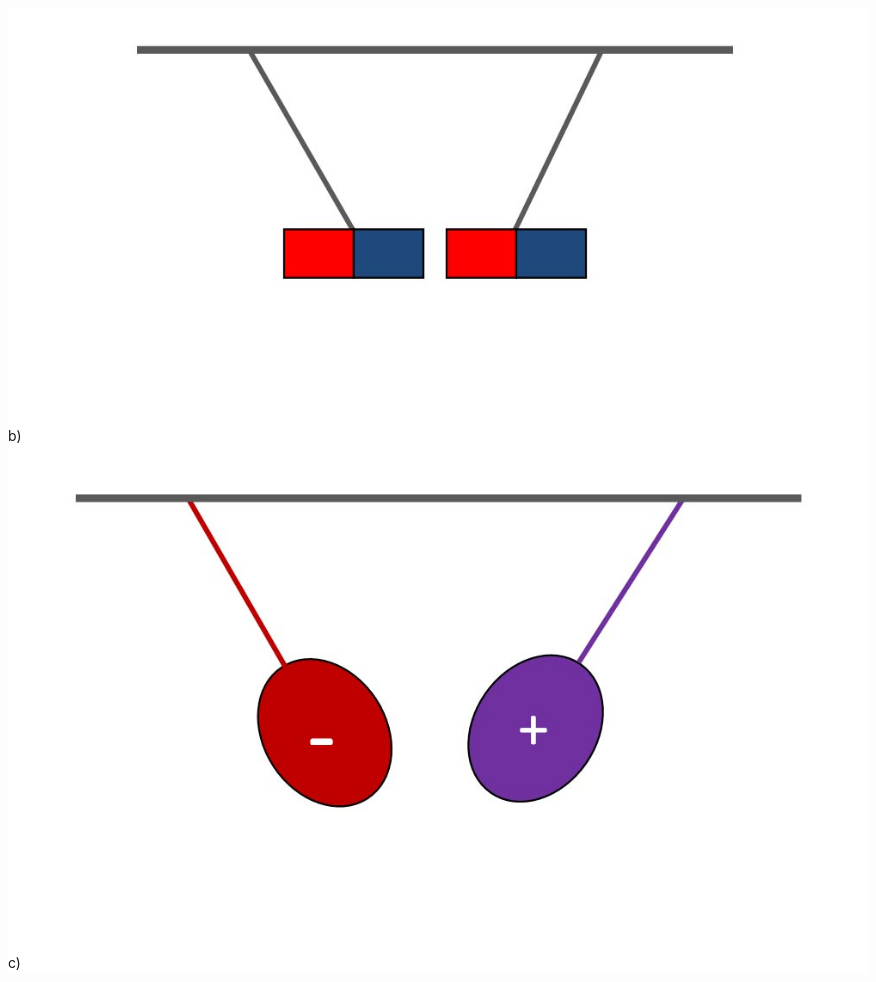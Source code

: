 <Img className="img-responsive5" src="fizica/clasa6/capitolul5/5_13_Poza1_Schema1_Exercitiul3.jpg" width="1000" height="304" />



<br></br>
<br></br>






b)



<Img className="img-responsive5" src="fizica/clasa6/capitolul5/5_13_Poza2_Schema2_Exercitiul3.jpg" width="1000" height="378" />



<br></br>
<br></br>




c)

● ● ● ●

• DIRECTIONS: State the count of lines in the data holding the word "fizica", adding nothing to it.

• RESULT: 2